Chi non conosce qualche strofa della canzone che cantava Sergio Endrigo, di solito accompagnato da un coro di bambini? E’ stata scritta infatti per i bambini da un autore che, come tutti i grandi favolisti (non fu solo questo), sapeva parlare con le stesse parole di cose importanti anche agli adulti: Gianni Rodari.
Il messaggio di Ci vuole un fiore sta nelle prime due strofe della poesia “le cose d'ogni giorno raccontano i segreti a chi le sa guardare ed ascoltare”. Un invito, poetico ma concretissimo, a capire la realtà delle cose, ai legami che tengono insieme ciò che invece appare distante e separato, alla unitarietà della natura ma anche dell’umano. E di come, per arrivare alle grandi cose, che siano opera umana (il tavolo) o della natura (la terra) si deve partire sempre dalle piccole, e viceversa.
Questa pedagogia di Rodari può esserci anche utile per trovare una risposta adeguata ad un altro “Cosa ci vuole”: cosa ci vuole per far ripartire il lavoro e l’occupazione.
Le macro-risposte ci portano poco lontano: cambiare il mondo, riequilibrare le sperequazioni prodotte dal capitalismo, mettere le briglie alla finanza mondiale.
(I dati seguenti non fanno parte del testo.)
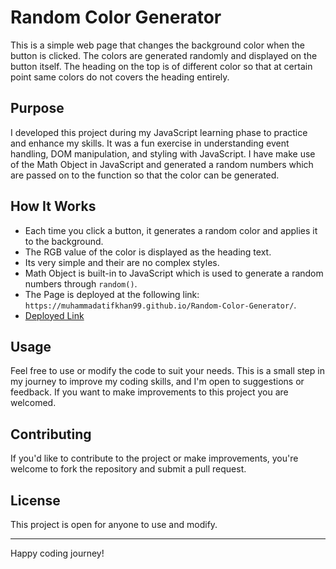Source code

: # Random Color Generator

This is a simple web page that changes the background color when the button is clicked. The colors are generated randomly and displayed on the button itself. The heading on the top is of different color so that at certain point same colors do not covers the heading entirely.

## Purpose

I developed this project during my JavaScript learning phase to practice and enhance my skills. It was a fun exercise in understanding event handling, DOM manipulation, and styling with JavaScript. I have make use of the Math Object in JavaScript and generated a random numbers which are passed on to the function so that the color can be generated.

## How It Works

- Each time you click a button, it generates a random color and applies it to the background.
- The RGB value of the color is displayed as the heading text.
- Its very simple and their are no complex styles.
- Math Object is built-in to JavaScript which is used to generate a random numbers through `random()`.
- The Page is deployed at the following link: `https://muhammadatifkhan99.github.io/Random-Color-Generator/`.
- [Deployed Link](https://muhammadatifkhan99.github.io/Random-Color-Generator/)


## Usage

Feel free to use or modify the code to suit your needs. This is a small step in my journey to improve my coding skills, and I'm open to suggestions or feedback. If you want to make improvements to this project you are welcomed.

## Contributing

If you'd like to contribute to the project or make improvements, you're welcome to fork the repository and submit a pull request.
## License

This project is open for anyone to use and modify.

---

Happy coding journey!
Attenzione: queste non sono risposte sbagliate, anzi: colgono l’origine del male, la causa profonda di questa come di altre crisi. Guai a metterle in disparte anche perché aprono le porte a quelle speranze ed attese che sono il motore sociale del cambiamento.
Non vanno bene nemmeno le soluzioni “miracolose”, che o si pretendono da chi ci governa: Renzi, l’Unione Europea, il padronato o che siano questi stessi a proporcele come rimedio sicuro e infallibile. Certo però che atti, provvedimenti, politiche economiche, investimenti di risorse, sono necessari, indispensabili. Ma non bastano.
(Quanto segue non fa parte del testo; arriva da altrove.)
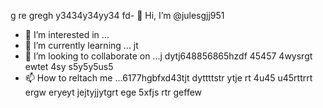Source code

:  g re gregh y3434y34yy34  fd- 👋 Hi, I’m @julesgjj951
- 👀 I’m interested in ...
- 🌱 I’m currently learning ... jt
- 💞️ I’m looking to collaborate on ...j dytj648856865hzdf 45457 4wysrgt ewtet 4sy s5y5y5us5
- 📫 How to reltach me ...6177hgbfxd43tjt dyttttstr  ytje rt 4u45 u45rttrrt ergw eryeyt jejtyjjytgrt ege
5xfjs rtr geffew
<!---
julesgjj951/julesgjj951 is a ✨ special ✨ repository because its `README.md` (this file) appears on your GitHub profile.
You can click the Preview link to take a look at your changes.
--->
Per il caso Italia dove la grandiosa macchina della produzione e del lavoro creata nel dopoguerra e più volte ristrutturata fino alla fine dello scorso secolo si è fermata e ha cominciato a fare marcia indietro perfino nello stupefacente Veneto dello sviluppo progressivo e (sembrava) infinito ci vuole molto di più.
Sappiamo che la perduranza della crisi non è dovuta alla carenza di carburante o di strada: gli altri Paesi industriali sono già tutti ripartiti; non è dovuta nemmeno alla mancanza di potenzialità: in sei anni non spariscono competenze, professionalità e molto altro creatosi in più di cento anni di storia industriale.
Le mancate riforme, la strategia di marginalità europea che ha caratterizzato gran parte dell’azione dei governi successivi all’Euro, il blocco istituzionale, la lentezza dei cambiamenti nelle relazioni sindacali (ammettiamolo!) hanno incaprettato il Paese e, come capita a chi è rimasto immobile per lungo tempo, non basta tagliare i lacci o togliere i gessi, per rimetterlo in movimento.
Serve invece una lunga azione riabilitativa, che ridia tono ed elasticità ad ogni più piccola parte del corpo paralizzato.
Quello che ci vuole è quindi, semplicemente, tutto: nuove utopie e speranze, scelte politiche adeguate ma anche coerente impegno ed azione locale, aziendale, territoriale.
E’ quello che sosteniamo da tempo quando diciamo che la contrattazione aziendale (e territoriale) può dare un apporto sostanziale per ottenere il massimo dei risultati possibili nella competitività delle nostre aziende, nella buona occupazione aggiuntiva, nella costruzione di welfare integrativo.
Speranze e provvedimenti di legge devono trovare la loro declinazione in ogni singola azienda, fabbrica, servizio per produrre risultati, e così il contrario.
“Per fare tutto ci vuole un fiore”, dice la filastrocca di Rodari. E questi fiori in Veneto, se sappiamo guardare ed ascoltare i loro segreti, abbondano.
E’ nostro compito e responsabilità curarli e coltivarli.